Jo stated that children in the shelters were assigned to do different types of work that would benefit the North Korean regime.

She recalled that when she and her older sister were sent to an orphanage shelter for the first time in 2001, her sister and the older kids were forced to do work on a farm while she and the younger kids were forced to shuck corn.

"We were assigned to work on farms and mountains. Older kids, they had to work all day long. It's kind of like a labor prison for kids," Jo stressed. "It's not like a fancy orphanage shelter like in America or South Korea. Basically, how it works is like they contain children forcefully and then they will assign healthy kids to farms and labor areas. So they force them into labor for the government and for their needs."

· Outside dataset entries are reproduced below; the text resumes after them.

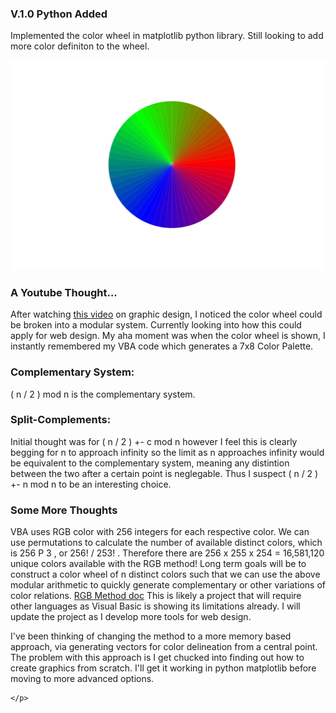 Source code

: 
<!DOCTYPE html>
<html>
<head>

</head>
<body>
    <h3>V.1.0 Python Added</h3>
    <p>
        Implemented the color wheel in matplotlib python library. Still looking to add more color definiton to the wheel. 
    </p>
    <img src='./ColorWheel.svg'>
<h3>A Youtube Thought...</h3>
    <p>
        After watching <a href=https://www.youtube.com/watch?v=_2LLXnUdUIc >this video</a> on graphic design,
        I noticed the color wheel could be broken into a modular system. Currently looking into how this
        could apply for web design. My aha moment was when the color wheel is shown, I instantly remembered 
        my VBA code which generates a 7x8 Color Palette. 
    </p>

<h3>Complementary System: </h3>
    <p>
         ( n / 2 ) mod n is the complementary system.
    </p> 
<h3>Split-Complements:</h3>
    <p>
        Initial thought was for ( n / 2 ) +- c mod n however I feel this is clearly begging for n to approach infinity
        so the limit as n approaches infinity would be equivalent to the complementary system, meaning any distintion 
        between the two after a certain point is neglegable. Thus I suspect ( n / 2 ) +- n mod n to be an interesting choice.
    </p> 
<h3>Some More Thoughts </h3>
    <p>
        VBA uses RGB color with 256 integers for each respective color. We can use permutations to calculate the number of available distinct colors, which is 256 P 3 , or 256! / 253! . Therefore there are 256 x 255 x 254 = 16,581,120 unique colors available with the RGB method! Long term goals will be to construct a color wheel of n distinct colors such that we can use the above modular arithmetic to quickly generate complementary or other variations of color relations. 
        <a href=https://docs.microsoft.com/en-us/office/vba/language/reference/user-interface-help/rgb-function>RGB Method doc</a>
        This is likely a project that will require other languages as Visual Basic is showing its limitations already. I will update the project as I develop more tools for web design. 
    </p>
    <p>
        I've been thinking of changing the method to a more memory based approach, via generating vectors for color delineation
        from a central point. The problem with this approach is I get chucked into finding out how to create graphics from scratch. 
        I'll get it working in python matplotlib before moving to more advanced options. 
      
    </p>
        

</body>
</html>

"For my sister, she was 16 years old at the time. So she had to work since 7 a.m. to like 5:30 p.m. in the farm. Then for me, I was 11 or 12 years old. I had to go with other young kids and follow two ladies to the place they put the dried corn."

According to Jo, there are orphanage shelters in every major North Korean city.

Jo also shared what it was like being detained for three weeks inside of a North Korean prison, where she and her mother were forced to help the North Korean government build an extension on a building.

She said that for three weeks straight, she, her mother and other prisoners were forced to work about eight hours per day for five days a week.

"We had to clean the dirty stuff from the ground and we had to move cement blocks for buildings and move the blocks with our bare hands. We didn't have any tools, so we had to work with our hands," Jo explained. "My sister was sick at the time so she was in a prison cell."

Jo and her family were aided by a South Korean missionary living in the United States who helped facilitate the family's escape into China for the final time in 2006.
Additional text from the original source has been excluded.